#### Task to carry out
Check each line of the listing for the string "tree". Copy those where it appears.

#### Data provided
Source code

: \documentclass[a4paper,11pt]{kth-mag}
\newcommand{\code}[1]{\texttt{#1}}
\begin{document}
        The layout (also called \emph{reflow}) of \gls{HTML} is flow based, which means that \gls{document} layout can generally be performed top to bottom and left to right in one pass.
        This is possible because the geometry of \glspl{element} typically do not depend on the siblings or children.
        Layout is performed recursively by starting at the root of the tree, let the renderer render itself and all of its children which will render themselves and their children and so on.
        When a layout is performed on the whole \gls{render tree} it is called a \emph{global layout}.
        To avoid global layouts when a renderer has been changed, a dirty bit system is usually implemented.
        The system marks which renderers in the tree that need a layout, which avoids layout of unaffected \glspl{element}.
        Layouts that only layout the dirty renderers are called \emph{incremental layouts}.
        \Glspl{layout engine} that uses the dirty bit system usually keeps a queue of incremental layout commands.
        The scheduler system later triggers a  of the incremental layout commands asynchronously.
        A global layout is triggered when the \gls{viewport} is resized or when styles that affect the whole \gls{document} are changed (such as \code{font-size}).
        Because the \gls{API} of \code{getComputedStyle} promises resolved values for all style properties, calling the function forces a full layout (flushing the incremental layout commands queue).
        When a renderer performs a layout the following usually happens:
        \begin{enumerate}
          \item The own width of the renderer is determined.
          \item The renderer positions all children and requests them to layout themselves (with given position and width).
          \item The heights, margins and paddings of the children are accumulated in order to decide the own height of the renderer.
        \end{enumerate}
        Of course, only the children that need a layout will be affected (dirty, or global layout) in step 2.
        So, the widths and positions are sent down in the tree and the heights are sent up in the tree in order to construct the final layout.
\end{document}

#### Solution to the problem
        Layout is performed recursively by starting at the root of the tree, let the renderer render itself and all of its children which will render themselves and their children and so on.
        When a layout is performed on the whole \gls{render tree} it is called a \emph{global layout}.
        The system marks which renderers in the tree that need a layout, which avoids layout of unaffected \glspl{element}.
        So, the widths and positions are sent down in the tree and the heights are sent up in the tree in order to construct the final layout.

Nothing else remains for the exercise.